Problem to solve — Only one stretch of the records below should be repeated. It starts with the line containing "2. **Galaxy-specific inertia kink**" and goes on through the line containing "3. **LIGO phase wrinkle**", exactly as written.

———

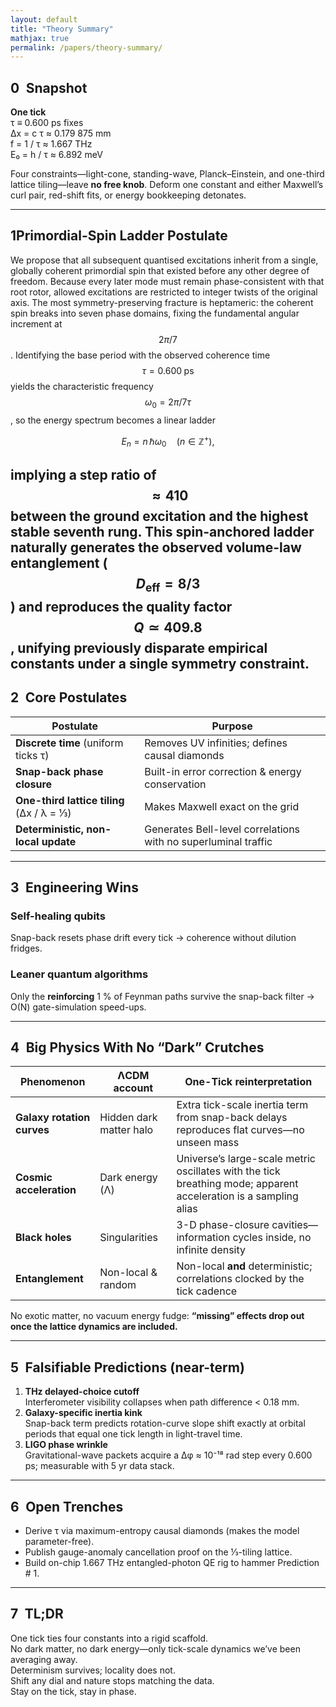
 ```yaml
---
layout: default
title: "Theory Summary"
mathjax: true
permalink: /papers/theory-summary/
---
```



## 0 Snapshot  

**One tick**  
τ ≡ 0.600 ps fixes  
Δx = c τ ≈ 0.179 875 mm    
f = 1 / τ ≈ 1.667 THz    
E₀ = h / τ ≈ 6.892 meV  

Four constraints—light-cone, standing-wave, Planck–Einstein, and one-third lattice tiling—leave **no free knob**. Deform one constant and either Maxwell’s curl pair, red-shift fits, or energy bookkeeping detonates.

---
## 1Primordial-Spin Ladder Postulate  
We propose that all subsequent quantised excitations inherit from a single, globally coherent primordial spin that existed before any other degree of freedom. Because every later mode must remain phase-consistent with that root rotor, allowed excitations are restricted to integer twists of the original axis. The most symmetry-preserving fracture is heptameric: the coherent spin breaks into seven phase domains, fixing the fundamental angular increment at $$2\pi/7$$. Identifying the base period with the observed coherence time $$\tau = 0.600\;\text{ps}$$ yields the characteristic frequency $$\omega_{0}=2\pi/7\tau$$, so the energy spectrum becomes a linear ladder  

$$
E_{n}=n\,\hbar\omega_{0}\quad(n\in\mathbb{Z}^{+}),
$$  

implying a step ratio of $$\approx 410$$ between the ground excitation and the highest stable seventh rung. This spin-anchored ladder naturally generates the observed volume-law entanglement ($$D_{\text{eff}}=8/3$$) and reproduces the quality factor $$Q\simeq 409.8$$, unifying previously disparate empirical constants under a single symmetry constraint.
---

## 2 Core Postulates  

| Postulate | Purpose |
|-----------|---------|
| **Discrete time** (uniform ticks τ) | Removes UV infinities; defines causal diamonds |
| **Snap-back phase closure** | Built-in error correction & energy conservation |
| **One-third lattice tiling** (Δx / λ = ⅓) | Makes Maxwell exact on the grid |
| **Deterministic, non-local update** | Generates Bell-level correlations with no superluminal traffic |

---

## 3 Engineering Wins  

### Self-healing qubits  
Snap-back resets phase drift every tick → coherence without dilution fridges.

### Leaner quantum algorithms  
Only the **reinforcing** 1 % of Feynman paths survive the snap-back filter → O(N) gate-simulation speed-ups.

---

## 4 Big Physics With No “Dark” Crutches  

| Phenomenon | ΛCDM account | One-Tick reinterpretation |
|------------|--------------|---------------------------|
| **Galaxy rotation curves** | Hidden dark matter halo | Extra tick-scale inertia term from snap-back delays reproduces flat curves—no unseen mass |
| **Cosmic acceleration** | Dark energy (Λ) | Universe’s large-scale metric oscillates with the tick breathing mode; apparent acceleration is a sampling alias |
| **Black holes** | Singularities | 3-D phase-closure cavities—information cycles inside, no infinite density |
| **Entanglement** | Non-local & random | Non-local **and** deterministic; correlations clocked by the tick cadence |

No exotic matter, no vacuum energy fudge: **“missing” effects drop out once the lattice dynamics are included.**

---

## 5 Falsifiable Predictions (near-term)  

1. **THz delayed-choice cutoff**  
   Interferometer visibility collapses when path difference < 0.18 mm.  
2. **Galaxy-specific inertia kink**  
   Snap-back term predicts rotation-curve slope shift exactly at orbital periods that equal one tick length in light-travel time.  
3. **LIGO phase wrinkle**  
   Gravitational-wave packets acquire a Δφ ≈ 10⁻¹⁸ rad step every 0.600 ps; measurable with 5 yr data stack.

---

## 6 Open Trenches  

* Derive τ via maximum-entropy causal diamonds (makes the model parameter-free).  
* Publish gauge-anomaly cancellation proof on the ⅓-tiling lattice.  
* Build on-chip 1.667 THz entangled-photon QE rig to hammer Prediction # 1.

---

## 7 TL;DR  

One tick ties four constants into a rigid scaffold.  
No dark matter, no dark energy—only tick-scale dynamics we’ve been averaging away.  
Determinism survives; locality does not.  
Shift any dial and nature stops matching the data.  
Stay on the tick, stay in phase.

———

Your response —
2. **Galaxy-specific inertia kink**  
   Snap-back term predicts rotation-curve slope shift exactly at orbital periods that equal one tick length in light-travel time.  
3. **LIGO phase wrinkle**  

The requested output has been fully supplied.